Traces of Belief: Making Values Tangible Through Word and Image

Symbolic representations of one's faith or images of saints or gods and goddesses help devotees remember teachings, focus their worship, and gain comfort. Images of people we admire and want to remember can serve a similar function.

Through images of both the bodhisattva Guanyin and Confucius, Traces of Belief offers students a chance to begin to appreciate the pluralism of beliefs of the Chinese as well as ways they have been able to harmonize seemingly conflicting ideas, particularly Confucianism and Daoism, two indigenous beliefs, along with Buddhism, which became preeminent in China during the first millennium C.E.

This unit allows students to examine not only what Confucius taught but also the ideas of some of the contemporary competing schools of thought and how they were later reconciled. Studying Guanyin's image, and the way this bodhisattva who "Hears the cries of the world" changed from a man to a woman as he/she traveled, illustrates how ideas travel and are adapted by different cultures.

The background essay, "Chinese Belief Systems: From Past to Present and Present to Past," briefly summarizes various Chinese beliefs including ancestral rites and divination, Confucianism, Daoism, Buddhism, as well as belief systems in China today. In looking closely at Guanyin, the first activity, The Power of the Image, asks students to consider symbolism, including ways of visually expressing sacred time and space as well as Buddhist values. The second activity, A Sage of China, introduces students to the basic teachings of Confucius.

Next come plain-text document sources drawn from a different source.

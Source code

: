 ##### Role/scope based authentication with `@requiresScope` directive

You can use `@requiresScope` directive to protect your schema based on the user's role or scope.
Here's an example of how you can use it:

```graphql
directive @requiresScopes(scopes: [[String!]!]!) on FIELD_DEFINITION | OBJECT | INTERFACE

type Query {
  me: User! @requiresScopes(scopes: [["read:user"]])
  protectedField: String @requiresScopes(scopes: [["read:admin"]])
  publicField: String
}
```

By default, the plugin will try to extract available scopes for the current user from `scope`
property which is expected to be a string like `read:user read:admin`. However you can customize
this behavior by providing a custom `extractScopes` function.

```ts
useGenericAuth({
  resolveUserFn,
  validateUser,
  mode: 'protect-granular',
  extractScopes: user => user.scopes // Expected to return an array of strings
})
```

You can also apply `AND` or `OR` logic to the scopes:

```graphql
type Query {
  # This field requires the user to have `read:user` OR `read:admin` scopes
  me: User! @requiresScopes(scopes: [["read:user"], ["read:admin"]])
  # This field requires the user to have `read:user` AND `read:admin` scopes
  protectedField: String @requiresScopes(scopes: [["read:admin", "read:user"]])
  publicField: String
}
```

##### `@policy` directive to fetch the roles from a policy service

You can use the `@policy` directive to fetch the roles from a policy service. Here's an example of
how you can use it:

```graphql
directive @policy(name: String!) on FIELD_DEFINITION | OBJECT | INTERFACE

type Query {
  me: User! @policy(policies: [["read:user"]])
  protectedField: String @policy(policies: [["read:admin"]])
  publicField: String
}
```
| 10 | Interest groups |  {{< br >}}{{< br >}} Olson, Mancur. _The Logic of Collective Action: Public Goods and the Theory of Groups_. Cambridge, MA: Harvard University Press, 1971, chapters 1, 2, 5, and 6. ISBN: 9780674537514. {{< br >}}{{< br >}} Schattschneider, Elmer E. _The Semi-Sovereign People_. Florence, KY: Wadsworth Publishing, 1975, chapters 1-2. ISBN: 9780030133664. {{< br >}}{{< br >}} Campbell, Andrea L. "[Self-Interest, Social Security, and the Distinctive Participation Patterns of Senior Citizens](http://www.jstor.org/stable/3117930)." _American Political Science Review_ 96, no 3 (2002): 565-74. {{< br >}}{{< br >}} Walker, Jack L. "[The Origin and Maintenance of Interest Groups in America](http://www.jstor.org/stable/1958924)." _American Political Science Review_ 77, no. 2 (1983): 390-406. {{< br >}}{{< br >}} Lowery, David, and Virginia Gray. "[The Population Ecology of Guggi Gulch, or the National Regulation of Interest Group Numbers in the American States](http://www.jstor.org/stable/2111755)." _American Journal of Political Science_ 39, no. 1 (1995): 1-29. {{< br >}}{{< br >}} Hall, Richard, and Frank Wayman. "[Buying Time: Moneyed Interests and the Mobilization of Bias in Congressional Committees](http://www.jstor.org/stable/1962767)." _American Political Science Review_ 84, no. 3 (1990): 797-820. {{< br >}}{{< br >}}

Portrait of the Bodhisattva Guanyin
Purportedly Tang dynasty (618-907), undated.
Woodcut illustration; traditionally attributed to Wu Daozi (689-759), probably Ming (1368-1644) or Qing (1644-1911) dynasty.
Hanging scroll, ink rubbed on paper, 109.1 x 54.9 cm.
Date of rubbing unknown, Qing dynasty.


Portrait of Confucius
Purportedly Tang dynasty (618-907), undated.
Attributed to Wu Daozi (689-759).
Hanging scroll, ink rubbed on 2 joined sheets of paper, 194.0 x 62.1 cm.
Date of rubbing unknown.

Introductory Questions
  • These two images are rubbings. After the original paintings were executed, someone traced the lines in a woodcut, then applied ink, and laid the paper on top to create a rubbing. What are the advantages of this method?
  • What are the similarities in the way these two figures are presented?
  • What are the differences in presentation?
  • What does each figure appear to be feeling?
  • Do you feel one or the other is more approachable? Why?
  • Both of these images are thought by some to be by the famous Tang painter, Wu Daozi, known for his use of dynamic, fluid line. Do you think one image looks more dynamic and fluid than the other?
  • Would an artist in China be likely to paint both a Confucian and a Buddhist image? (See background essay.)